1        Par son recours fondé sur l’article 263 TFUE, la requérante, Dakem, demande l’annulation de la décision d’exécution (UE) 2023/686 de la Commission, du 24 mars 2023, concernant le refus d’une autorisation de l’Union pour le produit biocide unique Insecticide Textile Contact (JO 2023, L 90, p. 42, ci-après la « décision attaquée »).

 Antécédents du litige

2        La requérante est une société française spécialisée dans la formulation et la commercialisation de produits biocides destinés à contrôler les insectes piqueurs.
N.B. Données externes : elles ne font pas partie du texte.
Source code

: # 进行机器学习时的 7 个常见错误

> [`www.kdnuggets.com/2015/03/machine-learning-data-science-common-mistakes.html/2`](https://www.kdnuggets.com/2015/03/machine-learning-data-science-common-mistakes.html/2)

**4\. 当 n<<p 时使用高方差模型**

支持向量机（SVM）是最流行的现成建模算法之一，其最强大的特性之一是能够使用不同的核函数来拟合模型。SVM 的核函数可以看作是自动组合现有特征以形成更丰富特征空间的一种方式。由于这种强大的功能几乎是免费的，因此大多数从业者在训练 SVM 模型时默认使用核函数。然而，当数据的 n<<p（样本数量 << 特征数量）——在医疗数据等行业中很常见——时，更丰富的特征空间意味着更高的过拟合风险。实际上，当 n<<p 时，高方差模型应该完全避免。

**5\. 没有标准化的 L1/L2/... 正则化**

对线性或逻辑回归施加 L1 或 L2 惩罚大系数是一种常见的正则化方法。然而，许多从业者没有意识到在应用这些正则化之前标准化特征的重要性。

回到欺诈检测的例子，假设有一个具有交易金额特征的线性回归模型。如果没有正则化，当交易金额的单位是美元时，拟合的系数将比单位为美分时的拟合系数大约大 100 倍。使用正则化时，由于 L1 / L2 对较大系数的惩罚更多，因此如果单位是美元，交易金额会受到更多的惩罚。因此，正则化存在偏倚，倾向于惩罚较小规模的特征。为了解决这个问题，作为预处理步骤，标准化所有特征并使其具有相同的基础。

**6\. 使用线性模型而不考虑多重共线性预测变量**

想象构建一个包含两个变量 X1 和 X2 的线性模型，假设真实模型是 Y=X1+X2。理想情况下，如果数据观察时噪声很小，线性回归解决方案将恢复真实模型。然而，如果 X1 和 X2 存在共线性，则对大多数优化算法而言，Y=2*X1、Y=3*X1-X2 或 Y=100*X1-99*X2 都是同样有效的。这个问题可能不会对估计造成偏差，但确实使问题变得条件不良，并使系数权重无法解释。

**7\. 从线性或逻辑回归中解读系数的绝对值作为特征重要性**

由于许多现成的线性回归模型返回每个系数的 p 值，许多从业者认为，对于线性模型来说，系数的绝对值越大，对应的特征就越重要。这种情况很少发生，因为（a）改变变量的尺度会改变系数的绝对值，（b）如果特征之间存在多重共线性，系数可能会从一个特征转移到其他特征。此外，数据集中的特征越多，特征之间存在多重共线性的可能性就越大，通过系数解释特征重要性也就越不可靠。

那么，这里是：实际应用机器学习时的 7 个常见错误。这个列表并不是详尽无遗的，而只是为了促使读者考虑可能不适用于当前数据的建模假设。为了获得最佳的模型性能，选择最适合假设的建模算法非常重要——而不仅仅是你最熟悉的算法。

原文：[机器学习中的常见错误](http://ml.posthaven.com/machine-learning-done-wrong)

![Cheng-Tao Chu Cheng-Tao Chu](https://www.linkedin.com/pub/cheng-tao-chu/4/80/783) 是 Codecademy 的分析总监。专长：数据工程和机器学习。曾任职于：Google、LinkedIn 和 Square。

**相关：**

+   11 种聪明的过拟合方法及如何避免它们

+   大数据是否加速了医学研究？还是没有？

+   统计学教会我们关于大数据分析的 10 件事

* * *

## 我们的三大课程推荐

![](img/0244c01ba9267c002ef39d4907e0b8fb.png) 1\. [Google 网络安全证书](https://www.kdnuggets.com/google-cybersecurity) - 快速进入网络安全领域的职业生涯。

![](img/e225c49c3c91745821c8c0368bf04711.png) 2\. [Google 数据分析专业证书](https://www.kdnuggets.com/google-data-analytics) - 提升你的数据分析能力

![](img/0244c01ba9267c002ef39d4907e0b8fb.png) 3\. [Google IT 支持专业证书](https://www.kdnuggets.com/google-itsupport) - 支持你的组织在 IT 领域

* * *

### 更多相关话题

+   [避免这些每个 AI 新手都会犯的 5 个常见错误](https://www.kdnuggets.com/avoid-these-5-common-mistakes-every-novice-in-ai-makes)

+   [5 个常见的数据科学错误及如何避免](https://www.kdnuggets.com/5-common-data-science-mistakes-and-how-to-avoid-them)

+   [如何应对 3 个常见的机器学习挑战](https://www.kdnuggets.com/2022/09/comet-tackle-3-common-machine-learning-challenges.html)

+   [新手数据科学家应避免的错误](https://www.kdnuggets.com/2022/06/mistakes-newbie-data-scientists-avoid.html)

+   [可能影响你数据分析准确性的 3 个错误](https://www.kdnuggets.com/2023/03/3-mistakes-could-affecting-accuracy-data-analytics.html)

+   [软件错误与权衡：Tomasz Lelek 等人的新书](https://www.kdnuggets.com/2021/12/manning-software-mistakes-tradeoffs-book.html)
3        Le 24 avril 2016, la requérante a soumis à l’Agence européenne des produits chimiques (ECHA) une demande d’autorisation de l’Union européenne pour le produit biocide unique Insecticide Textile Contact (ci-après le « produit ITC »), conformément à l’article 43, paragraphe 1, du règlement (UE) no 528/2012 du Parlement européen et du Conseil, du 22 mai 2012, concernant la mise à disposition sur le marché et l’utilisation des produits biocides (JO 2012, L 167, p. 1).
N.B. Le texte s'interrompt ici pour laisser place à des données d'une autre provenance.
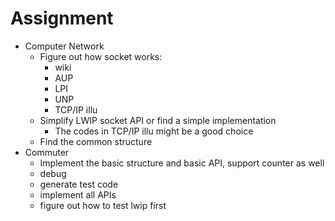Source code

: # Assignment
- Computer Network
	- Figure out how socket works:
		- wiki
		- AUP
		- LPI
		- UNP
		- TCP/IP illu
	- Simplify LWIP socket API or find a simple implementation
		- The codes in TCP/IP illu might be a good choice
	- Find the common structure
- Commuter
	- Implement the basic structure and basic API, support counter as well
	- debug
	- generate test code
	- implement all APIs
	- figure out how to test lwip first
4        La demande a été enregistrée sous le numéro BC-JR023293-31 dans le registre des produits biocides (ci-après le « registre »). Ce registre est un système d’information géré par l’ECHA, utilisé pour l’échange d’informations entre les autorités compétentes, l’ECHA et la Commission européenne et entre les demandeurs et les autorités compétentes, l’ECHA et la Commission, conformément à l’article 71, paragraphe 2, du règlement no 528/2012.

5        Le 2 juillet 2020, l’ECHA a soumis à la Commission son avis sur la demande d’autorisation de l’Union pour le produit ITC, conformément à l’article 44, paragraphe 3, du règlement no 528/2012, dans lequel elle a conclu que le produit ITC ne remplissait pas les conditions énoncées à l’article 19, paragraphe 1, dudit règlement, puisque son utilisation entraînerait des risques inacceptables pour les utilisateurs non professionnels ainsi que pour l’environnement.

6        Le 24 mars 2023, la Commission a adopté la décision attaquée, en application de l’article 44, paragraphe 5, premier alinéa, du règlement no 528/2012.

7        Le 27 mars 2023, la décision attaquée a été transmise à la requérante par courriel du secrétariat général de la Commission sous le numéro C(2023) 1853.

8        Le 28 mars 2023, la Commission a publié la décision attaquée au Journal officiel de l’Union européenne.

9        Le 29 mars 2023, la Commission a communiqué la décision attaquée par l’intermédiaire du registre.

 Conclusions des parties

10      La requérante conclut, en substance, à ce qu’il plaise au Tribunal :

–        annuler la décision attaquée ;

–        déclarer le recours recevable ou, à titre subsidiaire, joindre l’examen de l’exception d’irrecevabilité au fond ;

–        condamner la Commission aux dépens.

11      La Commission conclut à ce qu’il plaise au Tribunal :

–        rejeter le recours comme irrecevable ;

–        condamner la requérante aux dépens.

 En droit

12      En vertu de l’article 130, paragraphe 1, du règlement de procédure du Tribunal, si la partie défenderesse le demande, le Tribunal peut statuer sur l’irrecevabilité sans engager le débat au fond.

13      En l’espèce, le Tribunal s’estime suffisamment éclairé par les pièces du dossier et décide, en application de cet article, de statuer sans poursuivre la procédure.

14      À l’appui de l’exception d’irrecevabilité, la Commission soutient que le recours a été introduit hors délai et est ainsi manifestement irrecevable.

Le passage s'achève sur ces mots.